In its Pierren-Abbott decision, the Court of Appeals concluded that K.S.A. 8-1020(o) is inconsistent between its first line, which does not require a summons, and its second line, which does. The Court of Appeals further determined that K.S.A. 8-1020 is inconsistent with its own internal reference to other statutes like K.S.A. 8-259, K.S.A. 77-610, K.S.A. 77-613, K.S.A. 77-614, and K.S.A. 77-615 because none of these statutes require a summons. Although K.S.A. 8-1020(p) specifically provides that "[t]o the extent that this section and any other provision of law conflicts, this section shall prevail," the Court of Appeals concluded that 8-1020(o) was inconsistent and did not apply the section as written to effect its mandate requiring a summons to be served on the Secretary of Revenue. 32 Kan. App. 2d at 767-69.
The Court of Appeals relied on the legislative history to support its conclusion that K.S.A. 8-1020(o) does not require a summons. Noting that the legislature intended to enact harsher criminal and administrative penalties for those who drive under the influence of alcohol or drugs, the Court of Appeals stated that the inclusion of only one word, "summons," was not meant to change the jurisdictional requirements for reviewing an administrative decision to suspend a driver's license. The Court of Appeals further supported its conclusion by finding that K.S.A. 8-1020(o) requires a futile act because there is no purpose for serving a summons in judicial review proceedings. 32 Kan. App. 2d at 768. Finally, the Court of Appeals held that, absent a clear statement of intent to require a summons to be served, it would not impose such a condition. 32 Kan. App. 2d at 769. The Court of Appeals did not mention the licensee's waiver argument.
With this history of the three cases prior to our granting of the petitions for review, we turn to the arguments necessary to resolve this appeal.
First we must decide whether K.S.A. 8-1020(o) requires a licensee to serve the Secretary of Revenue with a summons to initiate judicial review of the KDR's decision to suspend his or her driver's license.
This issue requires the interpretation of statutes, and we apply an unlimited standard of review. Appellate courts are not bound by the district court's interpretation. Cooper v. Werholtz, 277 Kan. 250, 252, 83 P.3d 1212 (2004). In making our required interpretation, we are obligated to apply and follow rules of construction that govern our decision.

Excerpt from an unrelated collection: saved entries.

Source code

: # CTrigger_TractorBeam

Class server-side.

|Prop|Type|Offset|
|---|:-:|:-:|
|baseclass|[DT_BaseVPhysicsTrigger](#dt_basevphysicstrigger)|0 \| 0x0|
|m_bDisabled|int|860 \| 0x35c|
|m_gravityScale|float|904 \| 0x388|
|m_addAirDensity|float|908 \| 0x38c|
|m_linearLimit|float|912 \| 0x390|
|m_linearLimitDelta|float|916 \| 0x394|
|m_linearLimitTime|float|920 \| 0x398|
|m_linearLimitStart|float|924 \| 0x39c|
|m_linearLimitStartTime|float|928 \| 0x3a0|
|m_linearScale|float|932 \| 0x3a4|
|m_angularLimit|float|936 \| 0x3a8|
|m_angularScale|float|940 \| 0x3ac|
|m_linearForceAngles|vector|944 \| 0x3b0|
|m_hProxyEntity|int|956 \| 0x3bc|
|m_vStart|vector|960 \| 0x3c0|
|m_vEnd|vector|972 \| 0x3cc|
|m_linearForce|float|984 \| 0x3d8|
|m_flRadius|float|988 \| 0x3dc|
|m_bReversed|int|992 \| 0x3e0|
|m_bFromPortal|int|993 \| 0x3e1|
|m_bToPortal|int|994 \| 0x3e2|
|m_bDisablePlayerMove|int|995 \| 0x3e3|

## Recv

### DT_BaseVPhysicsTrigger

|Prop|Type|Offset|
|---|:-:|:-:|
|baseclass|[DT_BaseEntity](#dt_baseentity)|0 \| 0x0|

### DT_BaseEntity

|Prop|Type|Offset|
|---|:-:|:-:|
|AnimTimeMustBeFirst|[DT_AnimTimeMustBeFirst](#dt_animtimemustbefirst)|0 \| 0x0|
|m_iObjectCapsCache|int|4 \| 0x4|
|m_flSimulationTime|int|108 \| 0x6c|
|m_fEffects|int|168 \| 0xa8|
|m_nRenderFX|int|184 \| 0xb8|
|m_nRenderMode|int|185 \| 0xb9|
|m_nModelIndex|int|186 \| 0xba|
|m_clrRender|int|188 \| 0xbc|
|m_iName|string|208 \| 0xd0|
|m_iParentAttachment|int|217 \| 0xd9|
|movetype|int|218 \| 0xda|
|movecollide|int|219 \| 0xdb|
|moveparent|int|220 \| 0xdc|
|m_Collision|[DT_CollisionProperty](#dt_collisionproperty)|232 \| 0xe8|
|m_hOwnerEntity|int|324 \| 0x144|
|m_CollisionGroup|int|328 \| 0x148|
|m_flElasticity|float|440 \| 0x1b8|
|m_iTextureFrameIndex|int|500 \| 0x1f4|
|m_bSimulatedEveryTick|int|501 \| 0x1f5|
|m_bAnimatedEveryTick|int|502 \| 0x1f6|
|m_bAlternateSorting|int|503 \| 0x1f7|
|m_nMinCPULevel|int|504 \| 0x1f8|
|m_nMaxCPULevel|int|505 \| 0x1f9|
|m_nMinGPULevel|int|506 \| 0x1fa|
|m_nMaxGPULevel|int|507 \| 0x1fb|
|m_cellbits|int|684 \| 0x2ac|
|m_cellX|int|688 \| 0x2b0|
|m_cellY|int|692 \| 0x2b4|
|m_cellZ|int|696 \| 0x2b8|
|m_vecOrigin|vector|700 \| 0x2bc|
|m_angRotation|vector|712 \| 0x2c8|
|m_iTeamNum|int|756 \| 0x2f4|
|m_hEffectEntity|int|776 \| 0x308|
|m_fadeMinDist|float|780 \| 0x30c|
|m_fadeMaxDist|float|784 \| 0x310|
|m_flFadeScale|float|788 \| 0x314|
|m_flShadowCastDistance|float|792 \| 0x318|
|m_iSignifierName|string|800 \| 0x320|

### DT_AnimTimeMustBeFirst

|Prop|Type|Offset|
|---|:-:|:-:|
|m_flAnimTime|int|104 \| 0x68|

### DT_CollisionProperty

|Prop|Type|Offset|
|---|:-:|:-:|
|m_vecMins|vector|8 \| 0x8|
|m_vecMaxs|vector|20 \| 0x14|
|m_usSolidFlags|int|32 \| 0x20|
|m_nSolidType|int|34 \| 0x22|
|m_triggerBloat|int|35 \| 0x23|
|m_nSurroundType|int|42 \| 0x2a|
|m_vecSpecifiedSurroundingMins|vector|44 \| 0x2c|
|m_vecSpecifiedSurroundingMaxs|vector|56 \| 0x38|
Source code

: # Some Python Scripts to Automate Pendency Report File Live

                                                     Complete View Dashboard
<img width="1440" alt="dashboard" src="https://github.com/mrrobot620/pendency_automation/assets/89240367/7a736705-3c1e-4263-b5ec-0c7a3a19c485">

We have stated:
"The fundamental rule of statutory construction to which all other rules are subordinate is that the intent of the legislature governs if that intent can be ascertained. The legislature is presumed to have expressed its intent through the language of the statutory scheme it enacted. When a statute is plain and unambiguous, the court must give effect to the intention of the legislature as expressed rather than determine what the law should or should not be." Williamson v. City of Hays, 275 Kan. 300, 305, 64 P.3d 364 (2003).
"Ordinary words are to be given their ordinary meaning, and a statute should not be so read as to add that which is not readily found therein or to read out what as a matter of ordinary English language is in it. [Citation omitted.]" GT, Kansas, L.L.C. v. Riley County Register of Deeds, 271 Kan. 311, 316, 22 P.3d 600 (2001).
"'When the legislature revises an existing law, it is presumed that the legislature intended to change the law as it existed prior to the amendment.' [Citation omitted.]" State v. Gordon, 275 Kan. 393, 405, 66 P.3d 903 (2003).
"General and special statutes should be read together and harmonized whenever possible, but to the extent a conflict between them exists, the special statute will prevail unless it appears the legislature intended to make the general statute controlling. [Citation omitted.]" In re Estate of Antonopoulos, 268 Kan. 178, 189, 993 P.2d 637 (1999).
"'In construing statutes and determining legislative intent, several provisions of an act in pari materia must be construed together with a view of reconciling and bringing them into workable harmony if possible.' [Citation omitted.]" State v. Huff, 277 Kan. 195, 203, 83 P.3d 206 (2004).
"As a general rule, statutes are construed to avoid unreasonable results. There is a presumption that the legislature does not intend to enact useless or meaningless legislation. [Citation omitted.]" In re M. R., 272 Kan. 1335, 1342, 38 P.3d 694 (2002).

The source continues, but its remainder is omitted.